TASK DETAILS: Write out again only the lines that run from the start of the entries to the line containing "subsequent values as", both included.

Items from a data source:
────────────────────────────────────────

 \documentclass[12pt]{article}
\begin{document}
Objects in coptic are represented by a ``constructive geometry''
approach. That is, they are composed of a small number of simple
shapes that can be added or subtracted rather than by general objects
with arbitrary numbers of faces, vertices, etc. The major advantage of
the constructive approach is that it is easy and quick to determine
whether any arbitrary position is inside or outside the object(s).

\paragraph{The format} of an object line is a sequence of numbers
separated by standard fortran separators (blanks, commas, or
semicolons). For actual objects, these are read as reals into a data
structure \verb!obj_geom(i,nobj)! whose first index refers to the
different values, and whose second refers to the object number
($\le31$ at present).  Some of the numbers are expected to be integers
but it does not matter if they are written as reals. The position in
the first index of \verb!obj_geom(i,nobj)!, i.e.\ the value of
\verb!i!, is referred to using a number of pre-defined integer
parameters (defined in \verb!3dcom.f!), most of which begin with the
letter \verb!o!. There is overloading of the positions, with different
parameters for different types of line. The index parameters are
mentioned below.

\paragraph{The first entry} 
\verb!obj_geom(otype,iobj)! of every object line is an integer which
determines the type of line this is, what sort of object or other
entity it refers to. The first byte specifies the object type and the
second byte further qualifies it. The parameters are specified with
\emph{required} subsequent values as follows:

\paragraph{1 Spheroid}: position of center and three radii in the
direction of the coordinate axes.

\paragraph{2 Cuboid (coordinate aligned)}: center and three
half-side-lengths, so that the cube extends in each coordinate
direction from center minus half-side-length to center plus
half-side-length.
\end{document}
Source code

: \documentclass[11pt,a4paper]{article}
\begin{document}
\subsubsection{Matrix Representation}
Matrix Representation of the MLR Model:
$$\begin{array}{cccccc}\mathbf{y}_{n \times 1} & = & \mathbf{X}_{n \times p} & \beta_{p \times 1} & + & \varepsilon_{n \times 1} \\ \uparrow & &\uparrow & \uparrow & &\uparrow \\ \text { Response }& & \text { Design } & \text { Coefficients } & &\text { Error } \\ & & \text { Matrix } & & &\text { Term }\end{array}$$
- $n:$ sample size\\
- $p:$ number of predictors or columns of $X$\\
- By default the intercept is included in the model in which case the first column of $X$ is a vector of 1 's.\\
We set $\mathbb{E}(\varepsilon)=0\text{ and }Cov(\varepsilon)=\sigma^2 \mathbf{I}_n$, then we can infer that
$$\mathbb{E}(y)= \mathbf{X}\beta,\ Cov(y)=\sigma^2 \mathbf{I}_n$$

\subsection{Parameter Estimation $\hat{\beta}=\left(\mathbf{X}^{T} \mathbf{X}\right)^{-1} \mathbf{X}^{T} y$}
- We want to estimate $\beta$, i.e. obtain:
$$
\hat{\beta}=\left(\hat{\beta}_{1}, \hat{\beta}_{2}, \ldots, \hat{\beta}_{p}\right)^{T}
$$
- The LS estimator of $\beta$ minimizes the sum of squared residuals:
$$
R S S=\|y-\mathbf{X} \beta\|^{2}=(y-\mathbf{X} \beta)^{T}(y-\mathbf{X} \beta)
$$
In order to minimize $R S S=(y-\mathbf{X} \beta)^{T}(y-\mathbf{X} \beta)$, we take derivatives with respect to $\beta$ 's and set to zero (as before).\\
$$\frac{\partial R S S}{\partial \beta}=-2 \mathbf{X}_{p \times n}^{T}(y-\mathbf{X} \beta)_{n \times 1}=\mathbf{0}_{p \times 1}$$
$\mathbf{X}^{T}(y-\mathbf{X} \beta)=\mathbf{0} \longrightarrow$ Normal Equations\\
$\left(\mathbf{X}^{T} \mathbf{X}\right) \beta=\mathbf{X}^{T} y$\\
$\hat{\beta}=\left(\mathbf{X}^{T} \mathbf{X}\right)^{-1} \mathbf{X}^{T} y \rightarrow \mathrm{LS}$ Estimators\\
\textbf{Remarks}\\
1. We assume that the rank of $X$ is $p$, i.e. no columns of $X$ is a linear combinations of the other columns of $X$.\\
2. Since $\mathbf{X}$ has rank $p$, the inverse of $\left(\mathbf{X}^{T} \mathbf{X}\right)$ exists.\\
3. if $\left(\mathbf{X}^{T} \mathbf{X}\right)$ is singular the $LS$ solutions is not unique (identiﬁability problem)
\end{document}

────────────────────────────────────────

REPLY:
 \documentclass[12pt]{article}
\begin{document}
Objects in coptic are represented by a ``constructive geometry''
approach. That is, they are composed of a small number of simple
shapes that can be added or subtracted rather than by general objects
with arbitrary numbers of faces, vertices, etc. The major advantage of
the constructive approach is that it is easy and quick to determine
whether any arbitrary position is inside or outside the object(s).

\paragraph{The format} of an object line is a sequence of numbers
separated by standard fortran separators (blanks, commas, or
semicolons). For actual objects, these are read as reals into a data
structure \verb!obj_geom(i,nobj)! whose first index refers to the
different values, and whose second refers to the object number
($\le31$ at present).  Some of the numbers are expected to be integers
but it does not matter if they are written as reals. The position in
the first index of \verb!obj_geom(i,nobj)!, i.e.\ the value of
\verb!i!, is referred to using a number of pre-defined integer
parameters (defined in \verb!3dcom.f!), most of which begin with the
letter \verb!o!. There is overloading of the positions, with different
parameters for different types of line. The index parameters are
mentioned below.

\paragraph{The first entry} 
\verb!obj_geom(otype,iobj)! of every object line is an integer which
determines the type of line this is, what sort of object or other
entity it refers to. The first byte specifies the object type and the
second byte further qualifies it. The parameters are specified with
\emph{required} subsequent values as follows:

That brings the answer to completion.